The United States vs. Billie Holiday
A very disoriented performance is somewhat anchored by a spectacular lead performance
It is hard to have a good eye for discovering talent; usually a director might strike lucky with a first time actor once or twice in their career, but the streak that Lee Daniels has demonstrated throughout his career has turned into an admirable skill. Since his breakout film Precious (2009), Daniels has been giving opportunities to obscure actors who have burst into the mainstream scene later. After a seven year hiatus, however, Daniels has returned to the filmic medium with The United States vs. Billie Holiday (2021), bringing with him yet another spectacular talent discovery.

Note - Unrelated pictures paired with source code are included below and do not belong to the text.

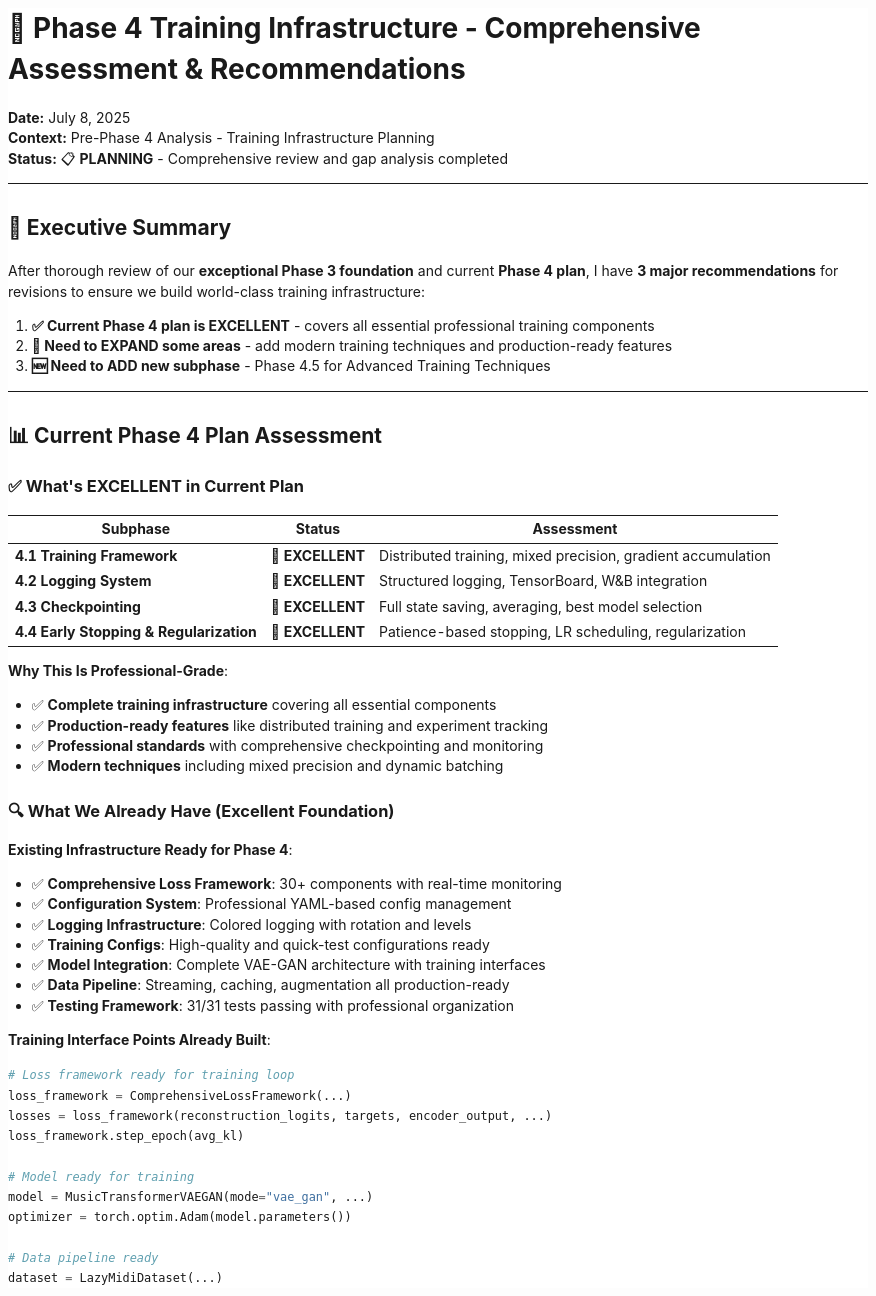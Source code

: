# 🚀 Phase 4 Training Infrastructure - Comprehensive Assessment & Recommendations

**Date:** July 8, 2025  
**Context:** Pre-Phase 4 Analysis - Training Infrastructure Planning  
**Status:** 📋 **PLANNING** - Comprehensive review and gap analysis completed

---

## 🎯 Executive Summary

After thorough review of our **exceptional Phase 3 foundation** and current **Phase 4 plan**, I have **3 major recommendations** for revisions to ensure we build world-class training infrastructure:

1. **✅ Current Phase 4 plan is EXCELLENT** - covers all essential professional training components
2. **🔄 Need to EXPAND some areas** - add modern training techniques and production-ready features  
3. **🆕 Need to ADD new subphase** - Phase 4.5 for Advanced Training Techniques

---

## 📊 Current Phase 4 Plan Assessment

### ✅ **What's EXCELLENT in Current Plan**

| Subphase | Status | Assessment |
|----------|--------|------------|
| **4.1 Training Framework** | 🌟 **EXCELLENT** | Distributed training, mixed precision, gradient accumulation |
| **4.2 Logging System** | 🌟 **EXCELLENT** | Structured logging, TensorBoard, W&B integration |
| **4.3 Checkpointing** | 🌟 **EXCELLENT** | Full state saving, averaging, best model selection |
| **4.4 Early Stopping & Regularization** | 🌟 **EXCELLENT** | Patience-based stopping, LR scheduling, regularization |

**Why This Is Professional-Grade**:
- ✅ **Complete training infrastructure** covering all essential components
- ✅ **Production-ready features** like distributed training and experiment tracking
- ✅ **Professional standards** with comprehensive checkpointing and monitoring
- ✅ **Modern techniques** including mixed precision and dynamic batching

### 🔍 **What We Already Have (Excellent Foundation)**

**Existing Infrastructure Ready for Phase 4**:
- ✅ **Comprehensive Loss Framework**: 30+ components with real-time monitoring
- ✅ **Configuration System**: Professional YAML-based config management  
- ✅ **Logging Infrastructure**: Colored logging with rotation and levels
- ✅ **Training Configs**: High-quality and quick-test configurations ready
- ✅ **Model Integration**: Complete VAE-GAN architecture with training interfaces
- ✅ **Data Pipeline**: Streaming, caching, augmentation all production-ready
- ✅ **Testing Framework**: 31/31 tests passing with professional organization

**Training Interface Points Already Built**:
```python
# Loss framework ready for training loop
loss_framework = ComprehensiveLossFramework(...)
losses = loss_framework(reconstruction_logits, targets, encoder_output, ...)
loss_framework.step_epoch(avg_kl)

# Model ready for training
model = MusicTransformerVAEGAN(mode="vae_gan", ...)
optimizer = torch.optim.Adam(model.parameters())

# Data pipeline ready
dataset = LazyMidiDataset(...)
```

The Unites States vs. Billie Holiday is a biopic of the famous mid-century singer Billie Holiday (Andra Day). The film focuses on her trajectory from 1947 until her death. We see how the Unites States government and their anti-narcotics division was weaponized against her, in order to prevent her from singing her anti-lynching song, “Strange Fruit.” This inadvertently led her down a path of further harassment, insecurities, and inevitably drug abuse.
Daniels and his directing style have become very different from his indie roots, his Lee Daniels’ The Butler (2013) proved satisfying, but seemed to angle itself too much to mainstream audiences and lost its character work on the way. The United States vs. Billie Holiday is even further from Daniels’ best work, becoming a mesh and disoriented jumble in terms of style, tone, rhythm, and plot.

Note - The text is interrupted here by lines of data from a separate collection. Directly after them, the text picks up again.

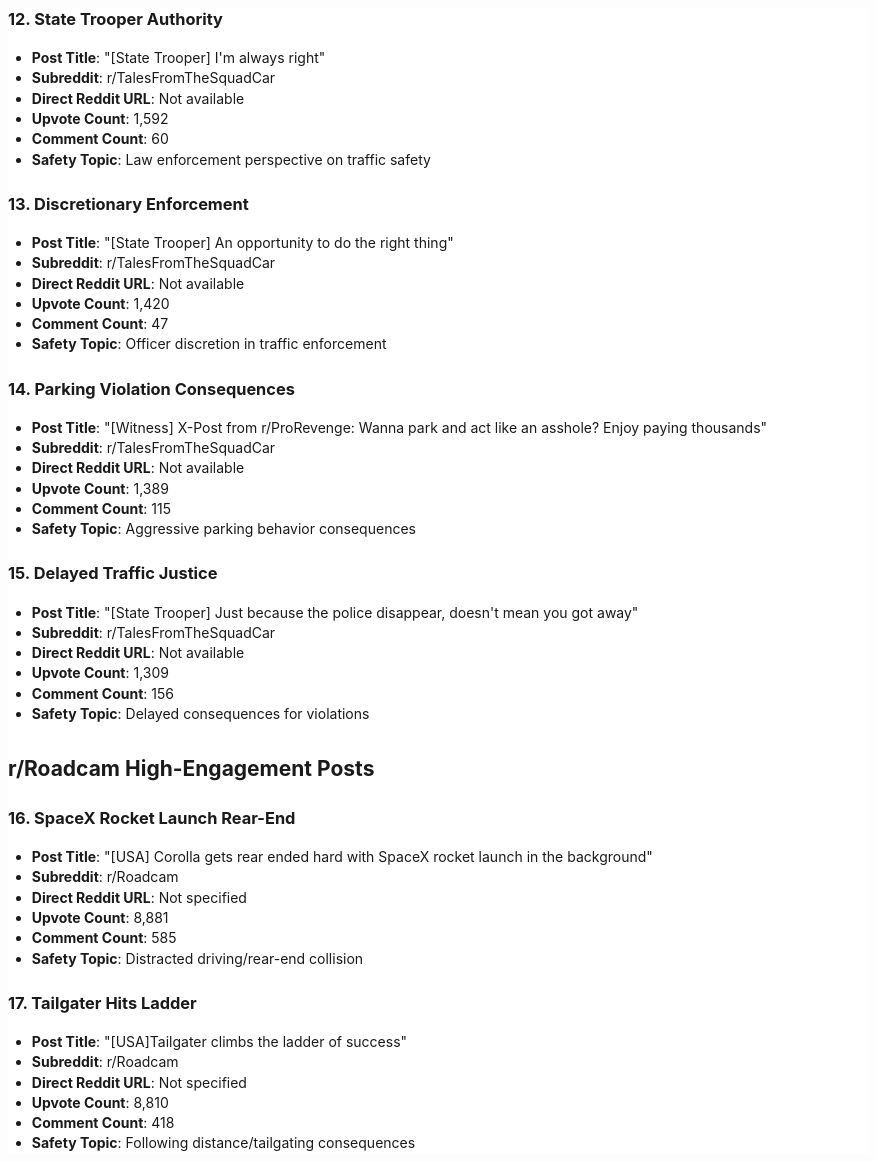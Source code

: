 ### 12. State Trooper Authority
- **Post Title**: "[State Trooper] I'm always right"
- **Subreddit**: r/TalesFromTheSquadCar
- **Direct Reddit URL**: Not available
- **Upvote Count**: 1,592
- **Comment Count**: 60
- **Safety Topic**: Law enforcement perspective on traffic safety

### 13. Discretionary Enforcement
- **Post Title**: "[State Trooper] An opportunity to do the right thing"
- **Subreddit**: r/TalesFromTheSquadCar
- **Direct Reddit URL**: Not available
- **Upvote Count**: 1,420
- **Comment Count**: 47
- **Safety Topic**: Officer discretion in traffic enforcement

### 14. Parking Violation Consequences
- **Post Title**: "[Witness] X-Post from r/ProRevenge: Wanna park and act like an asshole? Enjoy paying thousands"
- **Subreddit**: r/TalesFromTheSquadCar
- **Direct Reddit URL**: Not available
- **Upvote Count**: 1,389
- **Comment Count**: 115
- **Safety Topic**: Aggressive parking behavior consequences

### 15. Delayed Traffic Justice
- **Post Title**: "[State Trooper] Just because the police disappear, doesn't mean you got away"
- **Subreddit**: r/TalesFromTheSquadCar
- **Direct Reddit URL**: Not available
- **Upvote Count**: 1,309
- **Comment Count**: 156
- **Safety Topic**: Delayed consequences for violations

## r/Roadcam High-Engagement Posts

### 16. SpaceX Rocket Launch Rear-End
- **Post Title**: "[USA] Corolla gets rear ended hard with SpaceX rocket launch in the background"
- **Subreddit**: r/Roadcam
- **Direct Reddit URL**: Not specified
- **Upvote Count**: 8,881
- **Comment Count**: 585
- **Safety Topic**: Distracted driving/rear-end collision

### 17. Tailgater Hits Ladder
- **Post Title**: "[USA]Tailgater climbs the ladder of success"
- **Subreddit**: r/Roadcam
- **Direct Reddit URL**: Not specified
- **Upvote Count**: 8,810
- **Comment Count**: 418
- **Safety Topic**: Following distance/tailgating consequences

One of the biggest issues with The United States vs. Billie Holiday is its lack of a coherent thread or purpose with its story. The title seems to suggest a perspective into the systemic governmental undermining of the singer, but the instances shown in the film are presented in a summarizing manner, with Daniels not focusing on the central conflict and the perspectives of both sides. The fear that the government had on the popularity of “Strange Fruit” is a brilliant and powerful example of the power that activism and art can have on the world, but not such exploration or position is provided in the film. Instead our government officials simply oppose the song because they are “evil” and twirl their imaginary moustaches.
The United States vs. Billie Holiday is extremely muddled regarding the crafting of Billie Holiday’s character as well. The plot seems to be framed by an interview that Holiday gave in 1957, but this is rarely revisited during the runtime and is abandoned/forgotten by the end. There is also a mix of various montages of her singing that seem to indicate to her business and prowess, but Daniels never digs or questions why she was a star. Finally there is the stylistic and tonal choices from Daniels, who mixes newspaper clippings and switching scenes into grainy black and white for no reason. This then clashes when Daniels decides to introduce surrealism to explore Holiday’s past and her drug use. Is Daniels trying to center his story on fact and history or bring us a boozy dreamlike journey? The indecisiveness is a clash of style and horrible editing, which makes the entire film seem like a string of moments in Holiday’s life that confuses viewers and provide no insight.
The United States vs. Billie Holiday is largely saved by first-time actress and Grammy nominee Andra Day in the lead role. Day breaks through onto the screen as if she were a decades-old performer. For the interpretation of someone famous, performers toe a fine line between inhabitation and imitation. Performers with a tighter grasp on their craft will decide to focus on character, not recreating look or sound; less-experienced performers, however, disguise their lack of character work by playing up imitation. Rarely can a performer do both, but Day provides an absolutely sweeping reincarnation of Holiday, from the slight scratchiness of her voice, to a full array of her vulnerabilities. It is a performance that is a delight to watch, and signals the birth of a new star in acting.
Day elevates The United States vs. Billie Holiday and provides a depth and trajectory to her character that the film completely fails to provide. This both makes her performance all the more impressive, while also frustrating viewers who notice she wasn’t given a better environment to work with. This lack of support can be seen in the shallowly written characters, who remain caricatures throughout the film. Only Jimmy Fletcher (Trevante Rhodes), an FBI informer who betrays Holiday, has some semblance of a character, but he is watered down by an uncomfortable and timid performance from Rhodes, who seems to be completely lost in how to interpret such a complex and conflicted character. Rhodes is especially left in the dust when regarding an inevitable comparison with the successful crafting of a very similar character in Judas and the Black Messiah (2021).
In the end, The United States vs. Billie Holiday proves to be a greatly disappointing film from Lee Daniels. It is an absolute mess structurally, tonally, and stylistically; only Day and her performance salvage a sense of depth and watchability from the story of such an important and tragic historical character.